October 13, 2009
Next function looked at was one that runs its processing through the event queue. There were some core structural changes here because of limitations in PostgreSQL triggers. The old method was based on statement data set processing which added multiple entries for an event to the queue. The event daemon deleted events from the queue on notification which triggered the processing functions again via a statement data set. The event notification system can be replaced almost like for like in PostgreSQL with NOTIFY/LISTEN. The new structure involves the event daemon updating records in the queue to flag a particular set of records for an event to be processed. The processing function can then query the queue for these updated records associated with its event handling as a virtual data set in much the same way as the original virtual statement data set. The function must then explicitly delete the entries from the event queue after processing is finished. This is all working now and there is a PostgreSQL equivalent event daemon (still in testing) and a re-implemented function carrying out queue entry and queue removal for unit work marks. Some new issues to be aware of in conversion are below.
- PostgreSQL does not do short circuit evaluation, so IF OLD IS NOT NULL AND OLD.X = S will not work when OLD is NULL as the remainder of the condition will still be evaluated causing an error. Conditions must be written like, IF OLD IS NOT NULL THEN IF OLD.X = S THEN ELSE … END IF; ELSE … END IF; which tends to be a lot more clunky.
- Most of the unit processing functions are multi-talented and cover different sets of update types with the same code base. Handling of this is controlled by trigger updates based on changes to specific named columns. Of course you can’t do this in PostgreSQL, so all the separate trigger conditions must be amalgamated into one and folded into the start of the function itself which of course doesn’t do short circuit evaluation … This logic is generally attached to the function pushing the event into the queue so it is at least contained in a reasonably clear and consistent place.
- Again due to the lack of a CASE statement in OpenIngres a table called “er_relop_map” was used to provide a query based mechanism to do IF A > B THEN 1 ELSE 0 type mappings by using normal joins. This could probably be replaced by simply using CASE statements in the expressions directly and remove the need for the additional table and joins.
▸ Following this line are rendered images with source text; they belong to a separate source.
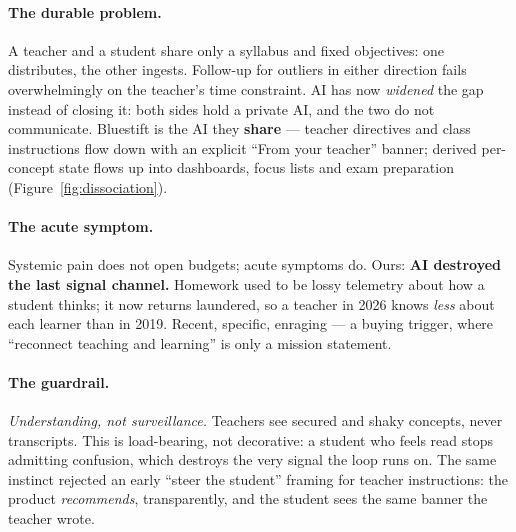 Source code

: \documentclass[11pt,a4paper]{article}
\begin{document}
\paragraph{The durable problem.} A teacher and a student share only a syllabus
and fixed objectives: one distributes, the other ingests. Follow-up for
outliers in either direction fails overwhelmingly on the teacher's time
constraint. AI has now \emph{widened} the gap instead of closing it: both
sides hold a private AI, and the two do not communicate. Bluestift is the AI
they \textbf{share} --- teacher directives and class instructions flow down
with an explicit ``From your teacher'' banner; derived per-concept state flows
up into dashboards, focus lists and exam preparation (Figure~\ref{fig:dissociation}).

\paragraph{The acute symptom.} Systemic pain does not open budgets; acute
symptoms do. Ours: \textbf{AI destroyed the last signal channel.} Homework
used to be lossy telemetry about how a student thinks; it now returns
laundered, so a teacher in 2026 knows \emph{less} about each learner than in
2019. Recent, specific, enraging --- a buying trigger, where ``reconnect
teaching and learning'' is only a mission statement.

\paragraph{The guardrail.} \emph{Understanding, not surveillance.} Teachers see
secured and shaky concepts, never transcripts. This is load-bearing, not
decorative: a student who feels read stops admitting confusion, which destroys
the very signal the loop runs on. The same instinct rejected an early
``steer the student'' framing for teacher instructions: the product
\emph{recommends}, transparently, and the student sees the same banner the
teacher wrote.
\end{document}
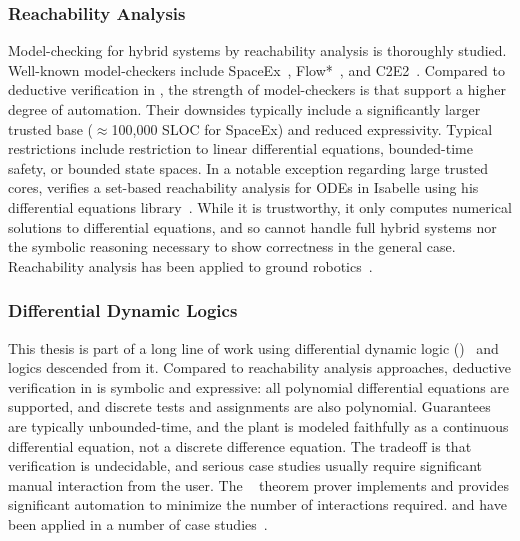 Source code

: \documentclass[12pt]{cmuthesis}
\theoremstyle{definition}
\theoremstyle{remark}
\begin{document}
%
%

\subsubsection{Reachability Analysis}
Model-checking for hybrid systems by reachability analysis is thoroughly studied.
Well-known model-checkers include SpaceEx~\cite{DBLP:conf/cav/FrehseGDCRLRGDM11}, Flow*~\cite{DBLP:conf/cav/ChenAS13}, and C2E2~\cite{DBLP:conf/tacas/DuggiralaMVP15}.
Compared to deductive verification in \dL, the strength of model-checkers is that support a higher degree of automation.
Their downsides typically include a significantly larger trusted base (${\approx}$100,000 SLOC for SpaceEx) and reduced expressivity.
Typical restrictions include restriction to linear differential equations, bounded-time safety, or bounded state spaces.
In a notable exception regarding large trusted cores, \cite{DBLP:conf/tacas/Immler15} verifies a set-based reachability analysis for ODEs in Isabelle using his differential equations library~\cite{DBLP:conf/itp/ImmlerT16}.
While it is trustworthy, it only computes numerical solutions to differential equations, and so cannot handle full hybrid systems nor the symbolic reasoning necessary to show correctness in the general case.
Reachability analysis has been applied to ground robotics~\cite{chen2015benchmark}.

\subsubsection{Differential Dynamic Logics}
This thesis is part of a long line of work using differential dynamic logic (\dL)~\cite{DBLP:journals/jar/Platzer08,DBLP:conf/lics/Platzer12a,DBLP:journals/jar/Platzer17} and logics descended from it.
Compared to reachability analysis approaches, deductive verification in \dL is symbolic and expressive: all polynomial differential equations are supported, and discrete tests and assignments are also polynomial.
Guarantees are typically unbounded-time, and the plant is modeled faithfully as a continuous differential equation, not a discrete difference equation.
The tradeoff is that verification is undecidable, and serious case studies usually require significant manual interaction from the user.
The \KeYmaeraX~\cite{DBLP:conf/cade/FultonMQVP15} theorem prover implements \dL and provides significant automation to minimize the number of interactions required.
\dL and \KeYmaeraX have been applied in a number of case studies~\cite{DBLP:conf/cade/Platzer16}.
\end{document}
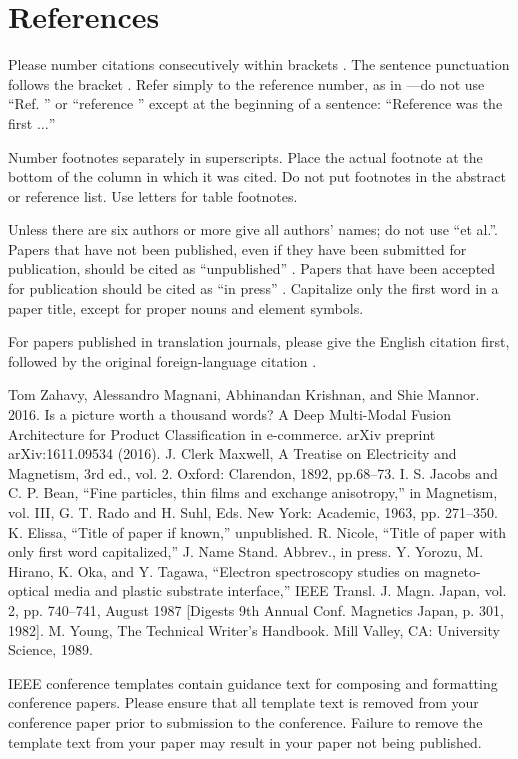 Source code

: \documentclass[conference]{IEEEtran}
\begin{document}
\section*{References}

Please number citations consecutively within brackets \cite{b1}. The 
sentence punctuation follows the bracket \cite{b2}. Refer simply to the reference 
number, as in \cite{b3}---do not use ``Ref. \cite{b3}'' or ``reference \cite{b3}'' except at 
the beginning of a sentence: ``Reference \cite{b3} was the first $\ldots$''

Number footnotes separately in superscripts. Place the actual footnote at 
the bottom of the column in which it was cited. Do not put footnotes in the 
abstract or reference list. Use letters for table footnotes.

Unless there are six authors or more give all authors' names; do not use 
``et al.''. Papers that have not been published, even if they have been 
submitted for publication, should be cited as ``unpublished'' \cite{b4}. Papers 
that have been accepted for publication should be cited as ``in press'' \cite{b5}. 
Capitalize only the first word in a paper title, except for proper nouns and 
element symbols.

For papers published in translation journals, please give the English 
citation first, followed by the original foreign-language citation \cite{b6}.

\begin{thebibliography}{00}
 Tom Zahavy, Alessandro Magnani, Abhinandan Krishnan, and Shie Mannor. 2016.
Is a picture worth a thousand words? A Deep Multi-Modal Fusion Architecture
for Product Classification in e-commerce. arXiv preprint arXiv:1611.09534 (2016).
 J. Clerk Maxwell, A Treatise on Electricity and Magnetism, 3rd ed., vol. 2. Oxford: Clarendon, 1892, pp.68--73.
 I. S. Jacobs and C. P. Bean, ``Fine particles, thin films and exchange anisotropy,'' in Magnetism, vol. III, G. T. Rado and H. Suhl, Eds. New York: Academic, 1963, pp. 271--350.
 K. Elissa, ``Title of paper if known,'' unpublished.
 R. Nicole, ``Title of paper with only first word capitalized,'' J. Name Stand. Abbrev., in press.
 Y. Yorozu, M. Hirano, K. Oka, and Y. Tagawa, ``Electron spectroscopy studies on magneto-optical media and plastic substrate interface,'' IEEE Transl. J. Magn. Japan, vol. 2, pp. 740--741, August 1987 [Digests 9th Annual Conf. Magnetics Japan, p. 301, 1982].
 M. Young, The Technical Writer's Handbook. Mill Valley, CA: University Science, 1989.
\end{thebibliography}
\vspace{12pt}
\color{red}
IEEE conference templates contain guidance text for composing and formatting conference papers. Please ensure that all template text is removed from your conference paper prior to submission to the conference. Failure to remove the template text from your paper may result in your paper not being published.
\end{document}
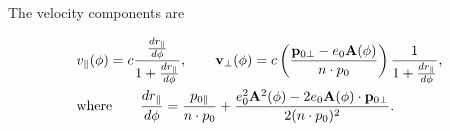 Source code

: The velocity components are
\begin{highlightbox}
    \begin{align}
         & v_{\parallel}(\phi)=c\frac{\frac{dr_{\parallel}}{d\phi}}{1+\frac{dr_{\parallel}}{d\phi}},\qquad
         {\bf v}_{\perp}(\phi)=c\left(\frac{{\bf p}_{0\perp}-e_0{\bf A}(\phi)}{n\cdot p_0}\right)
         \frac{1}{1+\frac{dr_{\parallel}}{d\phi}}, \\
         & \text{where}\qquad
         \frac{dr_{\parallel}}{d\phi}=\frac{p_{0\parallel}}{n\cdot p_0}
         +\frac{e_0^2{\bf A}^2(\phi)-2e_0{\bf A}(\phi)\cdot{\bf p}_{0\perp}}{2(n\cdot p_0)^2}.
    \end{align}
\end{highlightbox}
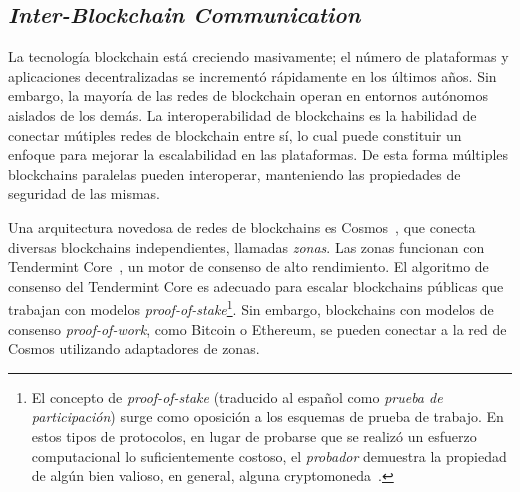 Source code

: 
\subsection{\emph{Inter-Blockchain Communication}}
La tecnología blockchain está creciendo masivamente; el número de plataformas y
aplicaciones decentralizadas se incrementó rápidamente en los últimos años.
%
Sin embargo, la mayoría de las redes de blockchain operan en entornos autónomos aislados
de los demás.
%
La interoperabilidad de blockchains es la habilidad de conectar mútiples redes de
blockchain entre sí, lo cual puede constituir un enfoque para mejorar la escalabilidad en
las plataformas.
%
De esta forma múltiples blockchains paralelas pueden interoperar, manteniendo las
propiedades de seguridad de las mismas.

Una arquitectura novedosa de redes de blockchains es Cosmos~\cite{cosmos}, que conecta diversas
blockchains independientes, llamadas \emph{zonas}.
%
Las zonas funcionan con Tendermint Core~\cite{Buchman.2018.Tendermint}, un motor de consenso de alto rendimiento.
%
El algoritmo de consenso del Tendermint Core es adecuado para escalar blockchains públicas que
trabajan con modelos \emph{proof-of-stake}\footnote{El concepto de \emph{proof-of-stake} (traducido al español
como \emph{prueba de participación}) surge como oposición a los esquemas de prueba de trabajo.
En estos tipos de protocolos, en lugar de probarse que se realizó un esfuerzo computacional lo suficientemente
costoso, el \emph{probador} demuestra la propiedad de algún bien valioso, en general, alguna cryptomoneda~\cite{King2012PPCoinPC}.}.
%
Sin embargo, blockchains con modelos de consenso \emph{proof-of-work}, como Bitcoin o Ethereum,
se pueden conectar a la red de Cosmos utilizando adaptadores de zonas.

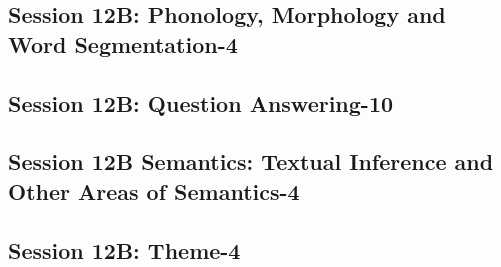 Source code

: \subsection{\large Session 12B: Phonology, Morphology and Word Segmentation-4}
\label{parallel-session-12B-trackF}
\TrackFLoc\hfill\sessionchair{}{}
\clearpage
\subsection{\large Session 12B: Question Answering-10}
\label{parallel-session-12B-trackG}
\TrackGLoc\hfill\sessionchair{}{}
\clearpage
\subsection{\large Session 12B Semantics: Textual Inference and Other Areas of Semantics-4}
\label{parallel-session-12B-trackH}
\TrackHLoc\hfill\sessionchair{}{}
\clearpage
\subsection{\large Session 12B: Theme-4}
\label{parallel-session-12B-trackI}
\TrackILoc\hfill\sessionchair{}{}
\clearpage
This hasn’t been done yet (waiting until a the core unit processing functions have been re-implemented).
October 5, 2009
Some monologue for converting the first of the unit assessment functions. This was the us function, standing for unit score. It recalculates statistical values for any given “unit” (built from templates for each of a module, course and year). It is triggered via a touch process from any changes in associated unit marks. We aren’t looking at that specific trigger process here, although the re-implementation of the touch process is included. It is also triggered when unit marks are deleted or the ignore status changes. We aren’t going to cover any of the general substitution conversion parts of the process here, just interesting things specific to this function.
- Using the old nomenclature, the function is triggered on U(s=s)cs; D,U(i)cm. So an UPDATE on class_score when the update affects the session@ column and the value is unchanged, a DELETE on the class_mark table or an UPDATE to the ignore column on the class_mark table. These have been replaced by Ucs; D,Ucm in PostgreSQL. These are separate triggers. In the latter case logic was added to the function so that the function will drop out when TG_OP is UPDATE and TG_TABLE_NAME is class_mark and OLD.ignore = NEW.ignore. In the former case logic was added to the function so that the function will drop out when TG_OP is UPDATE and the update changes any non-derived column or the update does not change a derived column to NULL (this latter is critical to avoid loops as the function itself updates the class_score table thus re-triggering itself).
- Logic was added so that the Vsession and Vunit variables always have values (by assigning from NEW.session or OLD.session depending on TG_OP).
Lets consider an alternative approach.
- We could make the function an ordinary non-trigger function. It is called directly by the function that normally forces the touch and it is called indirectly via a trigger wrapper function to cover the triggers from class_mark. The wrapper function in this cases handles the ignore column check logic. The problem with this is that the function causing the touch is using statement based set processing to update batches of rows, this could be done with a select loop, however it is as yet unclear how to deal with statement based processing in PostgreSQL – that should be the next function to convert!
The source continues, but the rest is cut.